I have been a lurker for years now and have enjoyed the discussions
very much. I am an innumerate linguist, unprepared to comment on much
of the technical details of these discussions. I would, however, like
to emerge from my years of lurking to comment (of topic) on Jed's
statement:
snip
"Throughout history, capitalists have sacrificed millions of lives and
their own futures time after time with stupid, self-destructive
behavior. This is human nature. Capitalism is the most efficient way to
allocate money and resources, but it does not promote morality or human
decency any more than communism does. It is an amoral economic system.
Engineering is the most efficient way to build machinery, and it is
equally amoral.
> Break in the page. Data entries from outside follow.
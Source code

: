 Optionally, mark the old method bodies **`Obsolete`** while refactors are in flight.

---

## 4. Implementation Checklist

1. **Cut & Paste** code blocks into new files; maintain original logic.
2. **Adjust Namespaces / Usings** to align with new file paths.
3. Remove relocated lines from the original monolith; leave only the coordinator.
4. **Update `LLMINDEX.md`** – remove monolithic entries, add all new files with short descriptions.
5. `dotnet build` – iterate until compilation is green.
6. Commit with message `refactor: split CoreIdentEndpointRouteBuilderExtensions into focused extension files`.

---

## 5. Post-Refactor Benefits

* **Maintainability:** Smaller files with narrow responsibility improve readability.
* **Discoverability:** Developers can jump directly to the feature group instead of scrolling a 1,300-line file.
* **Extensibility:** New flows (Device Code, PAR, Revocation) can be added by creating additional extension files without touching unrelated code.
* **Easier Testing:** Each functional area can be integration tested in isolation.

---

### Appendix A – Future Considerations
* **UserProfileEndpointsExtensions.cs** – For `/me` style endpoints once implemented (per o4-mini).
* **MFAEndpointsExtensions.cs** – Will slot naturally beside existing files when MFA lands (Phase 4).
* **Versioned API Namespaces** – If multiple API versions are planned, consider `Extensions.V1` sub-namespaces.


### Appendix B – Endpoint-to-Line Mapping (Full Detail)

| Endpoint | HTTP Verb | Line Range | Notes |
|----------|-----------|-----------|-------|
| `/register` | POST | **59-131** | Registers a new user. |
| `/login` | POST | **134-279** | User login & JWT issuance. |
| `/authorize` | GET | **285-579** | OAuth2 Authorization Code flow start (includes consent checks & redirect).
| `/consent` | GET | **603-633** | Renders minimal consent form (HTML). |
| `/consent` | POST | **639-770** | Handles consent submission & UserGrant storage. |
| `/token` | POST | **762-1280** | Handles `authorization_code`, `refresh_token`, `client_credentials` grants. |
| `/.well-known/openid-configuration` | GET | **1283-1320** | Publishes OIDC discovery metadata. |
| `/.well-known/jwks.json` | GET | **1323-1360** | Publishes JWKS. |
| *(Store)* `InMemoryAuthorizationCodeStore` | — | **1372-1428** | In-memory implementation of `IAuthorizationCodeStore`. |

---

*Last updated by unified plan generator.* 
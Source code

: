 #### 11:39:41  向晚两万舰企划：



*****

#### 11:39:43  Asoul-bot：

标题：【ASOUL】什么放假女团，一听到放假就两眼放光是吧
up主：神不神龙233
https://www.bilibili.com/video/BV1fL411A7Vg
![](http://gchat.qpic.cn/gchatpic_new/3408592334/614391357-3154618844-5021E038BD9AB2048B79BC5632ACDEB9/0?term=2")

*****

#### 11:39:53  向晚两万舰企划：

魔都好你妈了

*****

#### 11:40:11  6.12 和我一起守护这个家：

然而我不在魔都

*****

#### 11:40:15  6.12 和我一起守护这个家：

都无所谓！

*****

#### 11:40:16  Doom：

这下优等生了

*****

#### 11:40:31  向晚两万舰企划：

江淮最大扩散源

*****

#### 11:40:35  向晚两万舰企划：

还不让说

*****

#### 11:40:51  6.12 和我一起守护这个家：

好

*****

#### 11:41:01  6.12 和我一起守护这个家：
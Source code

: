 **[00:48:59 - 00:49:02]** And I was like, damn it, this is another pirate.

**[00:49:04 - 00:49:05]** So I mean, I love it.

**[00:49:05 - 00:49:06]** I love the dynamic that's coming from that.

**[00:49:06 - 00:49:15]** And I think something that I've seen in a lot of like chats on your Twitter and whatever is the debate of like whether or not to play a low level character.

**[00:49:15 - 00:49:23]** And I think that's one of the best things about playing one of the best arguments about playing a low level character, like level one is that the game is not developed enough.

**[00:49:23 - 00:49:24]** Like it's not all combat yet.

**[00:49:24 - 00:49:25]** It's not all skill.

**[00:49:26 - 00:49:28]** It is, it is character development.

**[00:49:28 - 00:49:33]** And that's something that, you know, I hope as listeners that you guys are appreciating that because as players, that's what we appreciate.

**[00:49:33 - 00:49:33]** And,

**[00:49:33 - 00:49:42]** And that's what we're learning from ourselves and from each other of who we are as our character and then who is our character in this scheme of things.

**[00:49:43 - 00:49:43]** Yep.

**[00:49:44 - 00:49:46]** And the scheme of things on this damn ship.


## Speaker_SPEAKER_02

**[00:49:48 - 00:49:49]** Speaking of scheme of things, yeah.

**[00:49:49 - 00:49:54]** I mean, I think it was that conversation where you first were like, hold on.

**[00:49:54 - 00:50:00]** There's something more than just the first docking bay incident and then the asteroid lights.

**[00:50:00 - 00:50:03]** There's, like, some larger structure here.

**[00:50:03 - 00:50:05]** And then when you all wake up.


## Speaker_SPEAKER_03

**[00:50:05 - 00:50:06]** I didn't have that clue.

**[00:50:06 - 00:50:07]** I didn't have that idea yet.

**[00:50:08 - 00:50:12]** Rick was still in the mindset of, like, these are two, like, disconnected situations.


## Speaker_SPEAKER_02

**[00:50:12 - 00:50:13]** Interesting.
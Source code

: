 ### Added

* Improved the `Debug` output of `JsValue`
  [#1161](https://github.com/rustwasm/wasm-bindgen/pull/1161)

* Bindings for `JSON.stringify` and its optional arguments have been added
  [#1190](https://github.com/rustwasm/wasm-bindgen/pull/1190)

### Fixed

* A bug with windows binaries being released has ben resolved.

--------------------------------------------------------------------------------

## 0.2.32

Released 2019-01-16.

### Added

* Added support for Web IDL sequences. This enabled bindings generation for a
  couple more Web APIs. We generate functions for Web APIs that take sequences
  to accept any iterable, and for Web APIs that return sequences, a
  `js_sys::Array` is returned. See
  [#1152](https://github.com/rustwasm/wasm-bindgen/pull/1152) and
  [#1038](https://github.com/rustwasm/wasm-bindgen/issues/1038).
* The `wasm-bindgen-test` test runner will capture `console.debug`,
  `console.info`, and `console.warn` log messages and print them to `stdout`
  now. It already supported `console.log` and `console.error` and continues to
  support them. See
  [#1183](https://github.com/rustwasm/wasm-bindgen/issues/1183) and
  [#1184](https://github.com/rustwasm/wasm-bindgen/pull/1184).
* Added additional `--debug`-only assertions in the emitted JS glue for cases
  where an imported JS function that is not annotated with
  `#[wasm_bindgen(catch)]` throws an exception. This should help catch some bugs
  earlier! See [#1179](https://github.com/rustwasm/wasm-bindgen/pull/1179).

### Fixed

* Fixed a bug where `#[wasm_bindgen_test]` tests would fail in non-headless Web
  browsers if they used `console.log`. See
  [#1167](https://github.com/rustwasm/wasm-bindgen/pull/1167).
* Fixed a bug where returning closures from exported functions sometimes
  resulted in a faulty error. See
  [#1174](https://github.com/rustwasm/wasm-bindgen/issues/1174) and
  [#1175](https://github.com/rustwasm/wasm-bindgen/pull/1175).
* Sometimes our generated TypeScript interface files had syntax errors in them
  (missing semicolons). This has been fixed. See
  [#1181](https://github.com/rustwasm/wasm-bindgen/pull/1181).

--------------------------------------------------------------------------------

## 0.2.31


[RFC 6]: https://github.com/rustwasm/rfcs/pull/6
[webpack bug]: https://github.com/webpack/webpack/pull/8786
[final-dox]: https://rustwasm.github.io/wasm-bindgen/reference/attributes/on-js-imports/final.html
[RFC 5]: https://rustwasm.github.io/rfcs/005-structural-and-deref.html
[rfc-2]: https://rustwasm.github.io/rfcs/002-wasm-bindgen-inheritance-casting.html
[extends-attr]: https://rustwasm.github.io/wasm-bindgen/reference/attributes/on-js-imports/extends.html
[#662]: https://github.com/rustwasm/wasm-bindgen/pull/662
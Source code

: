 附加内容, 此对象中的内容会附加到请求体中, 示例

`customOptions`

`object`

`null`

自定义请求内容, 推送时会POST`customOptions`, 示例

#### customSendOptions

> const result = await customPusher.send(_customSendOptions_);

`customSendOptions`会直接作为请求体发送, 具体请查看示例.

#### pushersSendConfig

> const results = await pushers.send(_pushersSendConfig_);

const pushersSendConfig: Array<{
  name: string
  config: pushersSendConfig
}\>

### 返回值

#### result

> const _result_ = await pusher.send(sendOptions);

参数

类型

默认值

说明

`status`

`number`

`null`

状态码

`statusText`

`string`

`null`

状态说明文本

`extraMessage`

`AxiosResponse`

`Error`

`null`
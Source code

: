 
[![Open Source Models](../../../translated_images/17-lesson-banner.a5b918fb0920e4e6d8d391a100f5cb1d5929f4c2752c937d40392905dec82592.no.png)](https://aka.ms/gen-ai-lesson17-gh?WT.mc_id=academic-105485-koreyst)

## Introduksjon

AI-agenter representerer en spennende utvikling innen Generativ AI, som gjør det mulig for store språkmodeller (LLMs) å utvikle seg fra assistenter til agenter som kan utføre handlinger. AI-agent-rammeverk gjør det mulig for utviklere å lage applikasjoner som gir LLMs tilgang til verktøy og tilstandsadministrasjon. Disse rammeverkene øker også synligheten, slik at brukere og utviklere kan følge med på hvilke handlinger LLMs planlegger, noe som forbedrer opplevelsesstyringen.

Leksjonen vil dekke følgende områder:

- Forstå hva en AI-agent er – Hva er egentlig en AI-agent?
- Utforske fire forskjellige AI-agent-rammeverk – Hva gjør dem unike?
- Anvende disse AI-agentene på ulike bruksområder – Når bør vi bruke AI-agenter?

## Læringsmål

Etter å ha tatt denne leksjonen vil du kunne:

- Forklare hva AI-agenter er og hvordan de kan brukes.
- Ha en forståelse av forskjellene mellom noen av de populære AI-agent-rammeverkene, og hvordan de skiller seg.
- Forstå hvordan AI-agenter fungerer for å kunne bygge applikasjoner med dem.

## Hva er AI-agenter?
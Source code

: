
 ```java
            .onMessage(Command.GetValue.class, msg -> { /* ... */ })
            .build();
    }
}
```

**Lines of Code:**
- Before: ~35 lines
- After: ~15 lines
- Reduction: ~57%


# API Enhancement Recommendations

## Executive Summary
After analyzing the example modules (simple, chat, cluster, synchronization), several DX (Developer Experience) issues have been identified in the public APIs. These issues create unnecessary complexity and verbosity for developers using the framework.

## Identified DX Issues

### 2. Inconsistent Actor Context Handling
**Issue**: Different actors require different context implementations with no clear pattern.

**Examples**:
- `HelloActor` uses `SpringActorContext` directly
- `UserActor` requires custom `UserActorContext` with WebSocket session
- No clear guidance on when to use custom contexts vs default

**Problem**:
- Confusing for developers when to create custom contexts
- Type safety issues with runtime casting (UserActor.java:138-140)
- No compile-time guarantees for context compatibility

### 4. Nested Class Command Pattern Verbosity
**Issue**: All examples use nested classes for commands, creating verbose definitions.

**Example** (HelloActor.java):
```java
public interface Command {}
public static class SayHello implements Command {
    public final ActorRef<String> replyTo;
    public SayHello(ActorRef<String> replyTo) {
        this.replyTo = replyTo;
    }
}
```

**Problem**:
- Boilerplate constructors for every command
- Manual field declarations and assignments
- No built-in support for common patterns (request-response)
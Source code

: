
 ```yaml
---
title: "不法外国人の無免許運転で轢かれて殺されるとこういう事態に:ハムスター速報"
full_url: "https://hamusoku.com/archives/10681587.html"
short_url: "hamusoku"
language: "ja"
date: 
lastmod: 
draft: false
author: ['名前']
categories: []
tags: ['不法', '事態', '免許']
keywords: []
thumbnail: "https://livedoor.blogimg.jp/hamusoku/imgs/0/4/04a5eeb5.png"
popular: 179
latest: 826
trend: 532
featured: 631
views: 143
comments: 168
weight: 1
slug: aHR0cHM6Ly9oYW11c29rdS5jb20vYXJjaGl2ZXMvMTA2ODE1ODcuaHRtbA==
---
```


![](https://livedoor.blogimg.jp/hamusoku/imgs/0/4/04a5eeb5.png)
It works just as well whether you build lifesaving
machinery or instruments to torture people with."
and snip
The question of morality is an interesting one. English has three
terms: moral, immoral, amoral. Taken by themselves the words have a
positive, negative and neutral connotation. The referents to which the
words might attach, however, are another issue. What was immoral for
Stalin's Communism, might have been fine and dandy for Roosevelt's
democracy, and vice versa. The real question is if there is a basis for
determining morality independent of Stalin's communist culture or
Roosevelt's capitalist culture. There seems to be an overwhelming if
not universal sense, for example, that incest is neither moral, nor
amoral -- Egyptian and Incan practice of marriage (kings and queens)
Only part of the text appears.